Tfw chubby

>tfw chubby
>tfw all dreams could come true if i was sticc
>tfw still eat soda and cupcakes

Anyone know these feel?

Attached: 1493961007108.jpg (500x500, 44K)

This feel is 2 real. It's literally me. I just love food too much

I love fat girls and right is 200% cuter. I want to rub her belly and cuddle her

this orignally
>tfw no belly gf

Attached: 0F0F6963-E5F7-4EB7-A58D-42EC3441D20D.jpg (613x800, 66K)

there is a very obvious solution to this problem (and every other problem in life)

Attached: r9kanhero15.webm (644x360, 1.35M)

Yeah except I'm fat because I don't do anything at all. I wouldn't eat over my TDEE if I didn't sit on my ass doing nothing 24/7.

start exercising, its a month of discomfort then it starts to feel good
you'll get to wear braphog gym thot clothing
you'll get motivation to eat healthier too

It's the other way around for me. I'm embarassingly thin, I know how to eat right an gain weight, but I don't stick to it. I deserve to be lonely.

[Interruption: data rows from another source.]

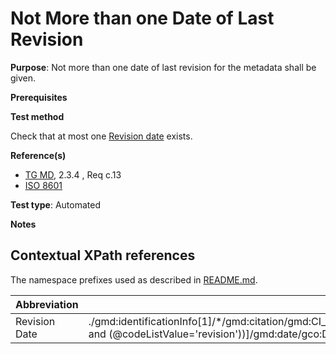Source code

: # Not More than one Date of Last Revision


**Purpose**: Not more than one date of last revision for the metadata shall be given.

**Prerequisites**

**Test method**

Check that at most one [Revision date](#revisionDate) exists.

**Reference(s)**	 

* [TG MD](http://inspire.ec.europa.eu/id/ats/metadata/2.0/common/README#ref_TG_MD), 2.3.4 , Req c.13
* [ISO 8601](http://inspire.ec.europa.eu/id/ats/metadata/1.3/iso-19115-19119/README#ref_ISO_8601)

**Test type**: Automated

**Notes**


## Contextual XPath references

The namespace prefixes used as described in [README.md](http://inspire.ec.europa.eu/id/ats/metadata/2.0/common/README#namespaces).

Abbreviation                                   |  XPath expression (relative to gmd:MD_Metadata)
-----------------------------------------------| -------------------------------------------------------------------------
<a name="revisionDate"></a> Revision Date  | ./gmd:identificationInfo[1]/\*/gmd:citation/gmd:CI_Citation/gmd:date/gmd:CI_Date[gmd:dateType/gmd:CI_DateTypeCode/(@codeList='http://www.isotc211.org/2005/resources/codeList.xml#CI_DateTypeCode' and (@codeListValue='revision'))]/gmd:date/gco:Date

>beta loser from Jow Forums likes fatties

well says it all

Would it be better to see a beta loser from r9k into skinny super models who are way out of his league?

Protip: Adderall or ephedra

Even as a sticc girl she has a horrible amerimutt face

>Adderall
imposs to get

>ephedra
idk..

lol stay retarded, retard
orgy

you got yourself in that situation, now fix it

>always been slightly chubby, maybe 10 lbs over ideal
>tried diets and exercising, including autistic caloric tracking, never changed my weight
>at times when I was lazy and pigging out all day for months or years on end, even that had slim to no impact
>just always been the same size, even clothes from middle school still fit (recently threw them out)
>now
>just got so mad about it, super mad. Eating maybe half as much as I used to, not going to stop cutting until I'm pretty and perfect
>goal is to be bikini body ready, to feel completely confident and stunning even naked, and to just have a perfect body
Humblebrag but I have a great body and fat distribution except for this 10 extra lbs. Hourglass, small waist, nice T&A. I just need to drop the flab and I'll be stunning. I want a thigh gap! I have that tiny triangle now, but I want an anime thighgap. And zero belly chub.
So I'll just keep cutting and cutting until it's all gone, and if it doesn't come off I'll cut further until I'm eating at pro-ana tier.

wow you're lucky. I need to be 115lbs to have a thigh gap, so i'd have to lose 50lbs. impossible without pro-ana lifestyle

Why do I keep destroying myself?

Attached: 1507339201032.jpg (807x509, 56K)

Robot, I know the feeling. I was 340 pounds 10 months ago. I'm 6'4". I used to be a sticc growing up, but after I became a hermit and never moved, I gained quite a lot of weight.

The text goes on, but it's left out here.